Section 2.5 Waiver of Notice. Pursuant to R.C. § 1701.42, notice of the time, place, and purpose(s) of any meeting of shareholders may be waived in a writing signed by any shareholder entitled to the notice, whether before or after the meeting. Attendance of any shareholder at a meeting, in person or by proxy, without protesting the lack of proper notice prior to or at the commencement of the meeting, constitutes a waiver of notice by that shareholder.

Section 2.6 Record Date. Pursuant to R.C. § 1701.45, the Directors may fix a record date for the determination of shareholders entitled to notice of and to vote at a meeting, to receive a dividend or distribution, to act by written consent, or for any other purpose.

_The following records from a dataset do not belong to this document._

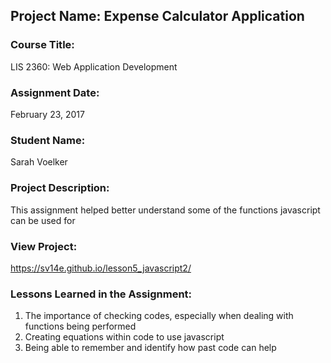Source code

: ## Project Name:  Expense Calculator Application

### Course Title:
LIS 2360:  Web Application Development

### Assignment Date:  
February 23, 2017

### Student Name:  
Sarah Voelker

### Project Description:
This assignment helped better understand some of the functions javascript can be used for

### View Project:
https://sv14e.github.io/lesson5_javascript2/

### Lessons Learned in the Assignment:
1. The importance of checking codes, especially when dealing with functions being performed
2. Creating equations within code to use javascript
3. Being able to remember and identify how past code can help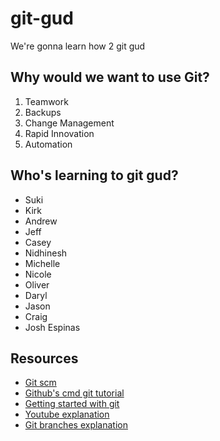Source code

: # git-gud

We're gonna learn how 2 git gud

## Why would we want to use Git?

1. Teamwork
1. Backups
1. Change Management
1. Rapid Innovation
1. Automation

## Who's learning to git gud?
 * Suki
 * Kirk
 * Andrew
 * Jeff
 * Casey
 * Nidhinesh
 * Michelle
 * Nicole
 * Oliver
 * Daryl
 * Jason
 * Craig
 * Josh Espinas

## Resources

 * [Git scm](https://git-scm.com)
 * [Github's cmd git tutorial](https://try.github.io/levels/1/challenges/1)
 * [Getting started with git](http://git-scm.com/book/en/Getting-Started-Git-Basics)
 * [Youtube explanation](https://youtu.be/1ffBJ4sVUb4?t=1m42s)
 * [Git branches explanation](https://www.atlassian.com/git/tutorials/using-branches)
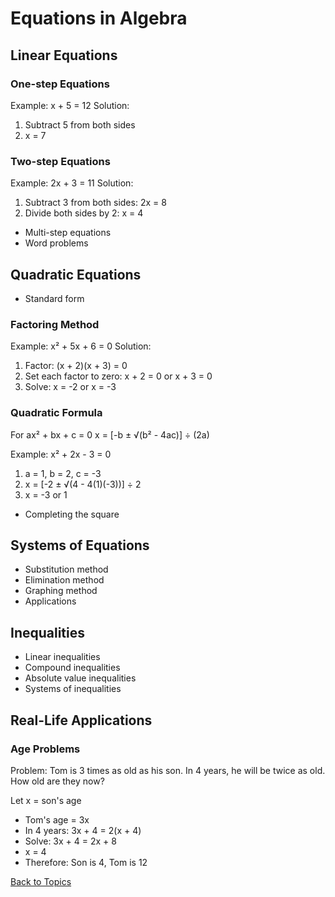 # Equations in Algebra

## Linear Equations
### One-step Equations
Example: x + 5 = 12
Solution:
1. Subtract 5 from both sides
2. x = 7

### Two-step Equations
Example: 2x + 3 = 11
Solution:
1. Subtract 3 from both sides: 2x = 8
2. Divide both sides by 2: x = 4

- Multi-step equations
- Word problems

## Quadratic Equations
- Standard form
### Factoring Method
Example: x² + 5x + 6 = 0
Solution:
1. Factor: (x + 2)(x + 3) = 0
2. Set each factor to zero: x + 2 = 0 or x + 3 = 0
3. Solve: x = -2 or x = -3

### Quadratic Formula
For ax² + bx + c = 0
x = [-b ± √(b² - 4ac)] ÷ (2a)

Example: x² + 2x - 3 = 0
1. a = 1, b = 2, c = -3
2. x = [-2 ± √(4 - 4(1)(-3))] ÷ 2
3. x = -3 or 1

- Completing the square

## Systems of Equations
- Substitution method
- Elimination method
- Graphing method
- Applications

## Inequalities
- Linear inequalities
- Compound inequalities
- Absolute value inequalities
- Systems of inequalities

## Real-Life Applications
### Age Problems
Problem: Tom is 3 times as old as his son. In 4 years, he will be twice as old. How old are they now?

Let x = son's age
- Tom's age = 3x
- In 4 years: 3x + 4 = 2(x + 4)
- Solve: 3x + 4 = 2x + 8
- x = 4
- Therefore: Son is 4, Tom is 12

[Back to Topics](./topics.md)
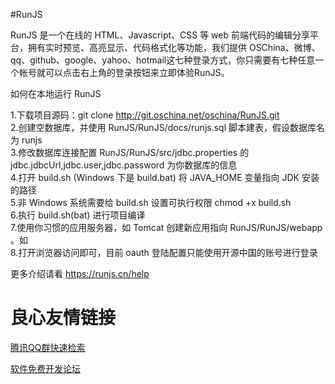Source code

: #RunJS

RunJS 是一个在线的 HTML、Javascript、CSS 等 web 前端代码的编辑分享平台，拥有实时预览、高亮显示、代码格式化等功能，我们提供 OSChina、微博、qq、github、google、yahoo、hotmail这七种登录方式，你只需要有七种任意一个帐号就可以点击右上角的登录按钮来立即体验RunJS。

 

如何在本地运行 RunJS

 1.下载项目源码：git clone http://git.oschina.net/oschina/RunJS.git  
 2.创建空数据库，并使用 RunJS/RunJS/docs/runjs.sql 脚本建表，假设数据库名为 runjs  
 3.修改数据库连接配置 RunJS/RunJS/src/jdbc.properties 的 jdbc.jdbcUrl,jdbc.user,jdbc.password 为你数据库的信息  
 4.打开 build.sh (Windows 下是 build.bat) 将 JAVA_HOME 变量指向 JDK 安装的路径  
 5.非 Windows 系统需要给 build.sh 设置可执行权限 chmod +x build.sh  
 6.执行 build.sh(bat) 进行项目编译  
 7.使用你习惯的应用服务器，如 Tomcat 创建新应用指向 RunJS/RunJS/webapp 。如    
 8.打开浏览器访问即可，目前 oauth 登陆配置只能使用开源中国的账号进行登录

更多介绍请看  https://runjs.cn/help 

 # 良心友情链接

[腾讯QQ群快速检索](http://u.720life.cn/s/8cf73f7c)

[软件免费开发论坛](http://u.720life.cn/s/bbb01dc0)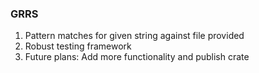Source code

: ### GRRS
1. Pattern matches for given string against file provided
2. Robust testing framework
3. Future plans: Add more functionality and publish crate

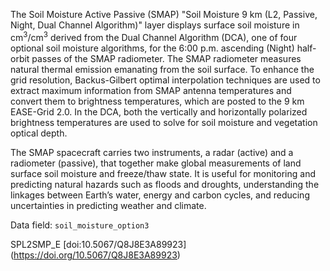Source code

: The Soil Moisture Active Passive (SMAP) "Soil Moisture 9 km (L2, Passive, Night, Dual Channel Algorithm)" layer displays surface soil moisture in cm<sup>3</sup>/cm<sup>3</sup> derived from the Dual Channel Algorithm (DCA), one of four optional soil moisture algorithms, for the 6:00 p.m. ascending (Night) half-orbit passes of the SMAP radiometer. The SMAP radiometer measures natural thermal emission emanating from the soil surface. To enhance the grid resolution, Backus-Gilbert optimal interpolation techniques are used to extract maximum information from SMAP antenna temperatures and convert them to brightness temperatures, which are posted to the 9 km EASE-Grid 2.0. In the DCA, both the vertically and horizontally polarized brightness temperatures are used to solve for soil moisture and vegetation optical depth.

The SMAP spacecraft carries two instruments, a radar (active) and a radiometer (passive), that together make global measurements of land surface soil moisture and freeze/thaw state. It is useful for monitoring and predicting natural hazards such as floods and droughts, understanding the linkages between Earth’s water, energy and carbon cycles, and reducing uncertainties in predicting weather and climate.

Data field: `soil_moisture_option3`

SPL2SMP_E [doi:10.5067/Q8J8E3A89923] (https://doi.org/10.5067/Q8J8E3A89923)

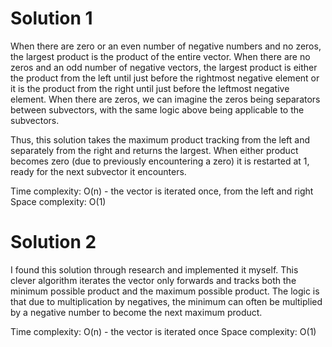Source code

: # Solution 1
When there are zero or an even number of negative numbers and no zeros, the largest product is the product of the entire vector. When there are no zeros and an odd number of negative vectors, the largest product is either the product from the left until just before the rightmost negative element or it is the product from the right until just before the leftmost negative element. When there are zeros, we can imagine the zeros being separators between subvectors, with the same logic above being applicable to the subvectors.

Thus, this solution takes the maximum product tracking from the left and separately from the right and returns the largest. When either product becomes zero (due to previously encountering a zero) it is restarted at 1, ready for the next subvector it encounters.

Time complexity: O(n) - the vector is iterated once, from the left and right
Space complexity: O(1)

# Solution 2
I found this solution through research and implemented it myself. This clever algorithm iterates the vector only forwards and tracks both the minimum possible product and the maximum possible product. The logic is that due to multiplication by negatives, the minimum can often be multiplied by a negative number to become the next maximum product.

Time complexity: O(n) - the vector is iterated once
Space complexity: O(1)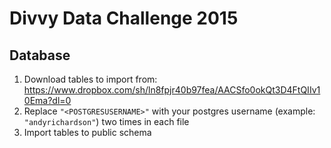 # Divvy Data Challenge 2015

## Database
1. Download tables to import from: https://www.dropbox.com/sh/ln8fpjr40b97fea/AACSfo0okQt3D4FtQIIv10Ema?dl=0
2. Replace `"<POSTGRESUSERNAME>"` with your postgres username (example: `"andyrichardson"`) two times in each file
3. Import tables to public schema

A record date for a shareholders' meeting may not be more than sixty (60) days preceding the date of the meeting. If no record date is fixed, the record date is determined as provided in the Act.

Section 2.7 Quorum. Pursuant to R.C. § 1701.51, the shareholders present in person, by proxy, or by the use of communications equipment at a meeting constitute a quorum for the meeting, except that, unless the Articles or these Regulations provide otherwise, the holders of a majority of the voting shares represented at the meeting (whether or not a quorum is present) may adjourn the meeting from time to time. Except as otherwise required by the Act, the Articles, or these Regulations, the holders of shares entitling them to exercise a majority of the voting power of the corporation constitute a quorum, but no action required by law, the Articles, or these Regulations to be authorized or taken by a designated proportion of the shares may be authorized or taken by a lesser proportion.

Section 2.8 Voting. Pursuant to R.C. § 1701.51 and § 1701.52, except as the Act, the Articles, or these Regulations otherwise provide, each outstanding share entitles the holder to one (1) vote on each matter submitted to the shareholders, and, when a quorum is present, the affirmative vote of the holders of a majority of the voting shares represented at the meeting and entitled to vote on a matter is the act of the shareholders, unless the vote of a greater proportion is required by the Act, the Articles, or these Regulations. The election of directors is governed by R.C. § 1701.55 (cumulative voting on demand unless eliminated as permitted by the Act for certain corporations).

Section 2.9 Proxies. Pursuant to R.C. § 1701.48, a shareholder may be represented and vote at a meeting by a proxy appointed in a writing signed by the shareholder or by the shareholder's duly authorized attorney-in-fact, or by a verifiable communication authorized by the shareholder. Unless the appointment specifies a shorter or longer period (and subject to the limits of the Act), no appointment of a proxy is valid for more than eleven (11) months after it is made.

Section 2.10 Action Without a Meeting. Pursuant to R.C. § 1701.54, unless the Articles or these Regulations prohibit the authorization or taking of action of the shareholders without a meeting, any action that may be authorized or taken at a meeting of the shareholders may be authorized or taken without a meeting with the affirmative vote or approval of, and in a writing or writings signed by, all of the shareholders who would be entitled to notice of a meeting held for that purpose. Such writing(s) shall be filed with or entered upon the records of the corporation. An electronic mail, telegram, or other transmission capable of authentication that appears to have been sent by such a shareholder and that contains an affirmative vote or approval is a signed writing for this purpose.


ARTICLE III — DIRECTORS

Section 3.1 Authority. Pursuant to R.C. § 1701.59, except where the law, the Articles, or these Regulations require action to be authorized or taken by the shareholders, all of the authority of the corporation shall be exercised by or under the direction of the Directors, subject to any provision of a close corporation agreement under R.C. § 1701.591.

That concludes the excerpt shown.